Below are the data; count the lines with the string "código" in them and give that number only.

Entries taken from a collection:
______________________________

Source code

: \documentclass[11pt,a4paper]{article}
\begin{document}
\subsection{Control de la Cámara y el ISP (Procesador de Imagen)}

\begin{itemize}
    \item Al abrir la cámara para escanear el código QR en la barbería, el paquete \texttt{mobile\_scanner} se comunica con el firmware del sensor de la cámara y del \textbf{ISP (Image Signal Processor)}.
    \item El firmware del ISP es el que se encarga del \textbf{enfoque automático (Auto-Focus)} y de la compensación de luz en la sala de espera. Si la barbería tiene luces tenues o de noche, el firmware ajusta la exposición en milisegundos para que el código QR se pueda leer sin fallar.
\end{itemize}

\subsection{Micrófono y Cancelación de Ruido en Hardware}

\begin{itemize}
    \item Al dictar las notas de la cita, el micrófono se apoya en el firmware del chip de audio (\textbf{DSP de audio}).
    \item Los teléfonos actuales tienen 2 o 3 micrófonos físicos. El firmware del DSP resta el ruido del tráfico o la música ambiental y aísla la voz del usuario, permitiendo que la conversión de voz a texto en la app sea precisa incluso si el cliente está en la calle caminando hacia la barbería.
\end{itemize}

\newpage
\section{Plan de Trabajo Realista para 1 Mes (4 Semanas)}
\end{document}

______________________________

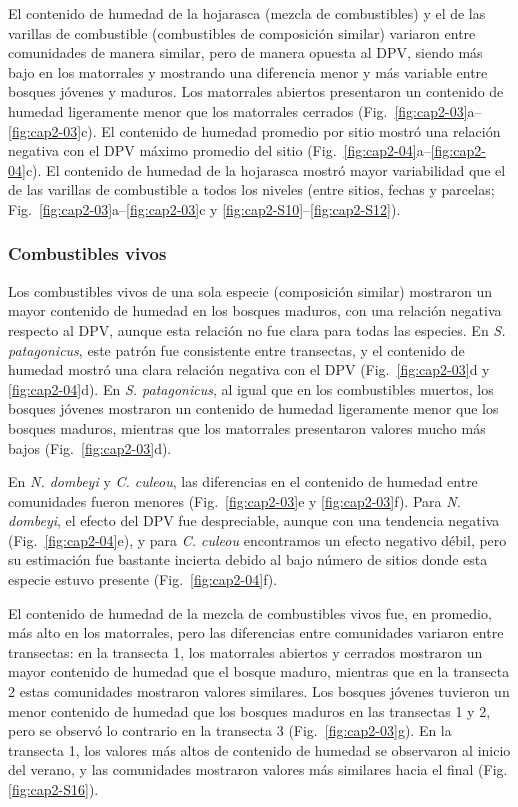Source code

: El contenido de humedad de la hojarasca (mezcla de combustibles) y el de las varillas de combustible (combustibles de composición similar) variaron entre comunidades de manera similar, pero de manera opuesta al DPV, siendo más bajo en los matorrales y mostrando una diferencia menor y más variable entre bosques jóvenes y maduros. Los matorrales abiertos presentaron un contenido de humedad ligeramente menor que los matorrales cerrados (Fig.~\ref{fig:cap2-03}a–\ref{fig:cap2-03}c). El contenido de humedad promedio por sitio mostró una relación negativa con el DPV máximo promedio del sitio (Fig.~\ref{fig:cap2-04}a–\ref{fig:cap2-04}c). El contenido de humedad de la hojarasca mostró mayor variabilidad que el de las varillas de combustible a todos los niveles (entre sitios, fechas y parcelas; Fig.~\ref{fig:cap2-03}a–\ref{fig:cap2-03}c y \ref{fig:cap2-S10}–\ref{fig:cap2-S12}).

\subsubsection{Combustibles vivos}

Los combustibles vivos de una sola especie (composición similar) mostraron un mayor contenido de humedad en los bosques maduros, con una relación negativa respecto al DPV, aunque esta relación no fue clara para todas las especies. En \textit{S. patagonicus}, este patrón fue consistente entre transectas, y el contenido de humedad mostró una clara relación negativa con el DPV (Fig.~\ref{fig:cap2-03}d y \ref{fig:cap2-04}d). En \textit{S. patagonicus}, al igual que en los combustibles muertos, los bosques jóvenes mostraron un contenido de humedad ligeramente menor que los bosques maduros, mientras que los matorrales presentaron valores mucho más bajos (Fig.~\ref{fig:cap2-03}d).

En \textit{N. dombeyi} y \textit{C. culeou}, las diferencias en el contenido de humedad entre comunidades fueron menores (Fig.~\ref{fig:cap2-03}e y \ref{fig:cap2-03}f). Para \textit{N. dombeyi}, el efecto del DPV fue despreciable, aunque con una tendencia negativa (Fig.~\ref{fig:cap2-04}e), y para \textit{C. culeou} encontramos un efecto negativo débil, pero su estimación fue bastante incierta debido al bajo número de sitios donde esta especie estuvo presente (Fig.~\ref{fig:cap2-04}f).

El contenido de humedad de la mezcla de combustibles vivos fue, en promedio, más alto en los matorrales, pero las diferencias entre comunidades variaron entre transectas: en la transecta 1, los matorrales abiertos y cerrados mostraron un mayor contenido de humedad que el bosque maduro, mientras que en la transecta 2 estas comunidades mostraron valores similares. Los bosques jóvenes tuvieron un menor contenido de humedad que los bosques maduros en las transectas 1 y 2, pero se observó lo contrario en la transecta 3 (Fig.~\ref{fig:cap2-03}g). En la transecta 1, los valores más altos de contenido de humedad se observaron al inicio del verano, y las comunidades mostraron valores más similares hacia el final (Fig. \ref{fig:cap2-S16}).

______________________________

# Task output
2